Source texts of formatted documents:
◇ ◇ ◇

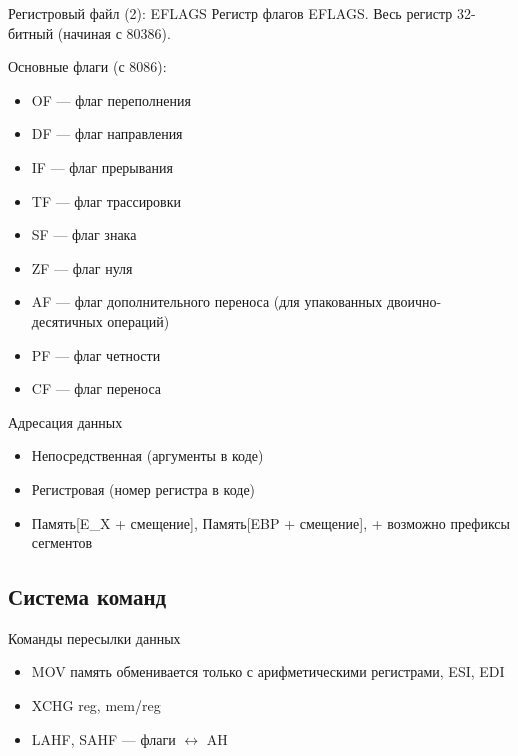 \documentclass[xetex,aspectratio=43]{beamer}
\begin{document}
\begin{frame}{Регистровый файл (2): EFLAGS}
Регистр флагов EFLAGS.
    Весь регистр 32-битный (начиная с 80386).

    Основные флаги (с 8086):

    \begin{itemize}
        \tightlist
        \item
        OF --- флаг переполнения
        \item
        DF --- флаг направления
        \item
        IF --- флаг прерывания
        \item
        TF --- флаг трассировки
        \item
        SF --- флаг знака
        \item
        ZF --- флаг нуля
        \item
        AF --- флаг дополнительного переноса (для упакованных
        двоично-десятичных операций)
        \item
        PF --- флаг четности
        \item
        CF --- флаг переноса
    \end{itemize}
\end{frame}

\begin{frame}{Адресация данных}
    \begin{itemize}
        \item
        Непосредственная (аргументы в коде)
        \item
        Регистровая (номер регистра в коде)
        \item
        Память{[}E\_X + смещение{]}, Память{[}EBP + смещение{]}, + возможно
        префиксы сегментов
    \end{itemize}
\end{frame}

\subsection{Система команд}

\begin{frame}{Команды пересылки данных}
    \begin{itemize}
        \tightlist
        \item
        MOV память обменивается только с арифметическими регистрами, ESI, EDI
        \item
        XCHG reg, mem/reg
        \item
        LAHF, SAHF --- флаги \(\leftrightarrow\) AH
    \end{itemize}
\end{frame}
\end{document}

◇ ◇ ◇

> _Action item_
Copy out the data verbatim, with no pictures.

> _Task answer_
 \documentclass[xetex,aspectratio=43]{beamer}
\begin{document}
\begin{frame}{Регистровый файл (2): EFLAGS}
Регистр флагов EFLAGS.
    Весь регистр 32-битный (начиная с 80386).

    Основные флаги (с 8086):

    \begin{itemize}
        \tightlist
        \item
        OF --- флаг переполнения
        \item
        DF --- флаг направления
        \item
        IF --- флаг прерывания
        \item
        TF --- флаг трассировки
        \item
        SF --- флаг знака
        \item
        ZF --- флаг нуля
        \item
        AF --- флаг дополнительного переноса (для упакованных
        двоично-десятичных операций)
        \item
        PF --- флаг четности
        \item
        CF --- флаг переноса
    \end{itemize}
\end{frame}

\begin{frame}{Адресация данных}
    \begin{itemize}
        \item
        Непосредственная (аргументы в коде)
        \item
        Регистровая (номер регистра в коде)
        \item
        Память{[}E\_X + смещение{]}, Память{[}EBP + смещение{]}, + возможно
        префиксы сегментов
    \end{itemize}
\end{frame}

\subsection{Система команд}

\begin{frame}{Команды пересылки данных}
    \begin{itemize}
        \tightlist
        \item
        MOV память обменивается только с арифметическими регистрами, ESI, EDI
        \item
        XCHG reg, mem/reg
        \item
        LAHF, SAHF --- флаги \(\leftrightarrow\) AH
    \end{itemize}
\end{frame}
\end{document}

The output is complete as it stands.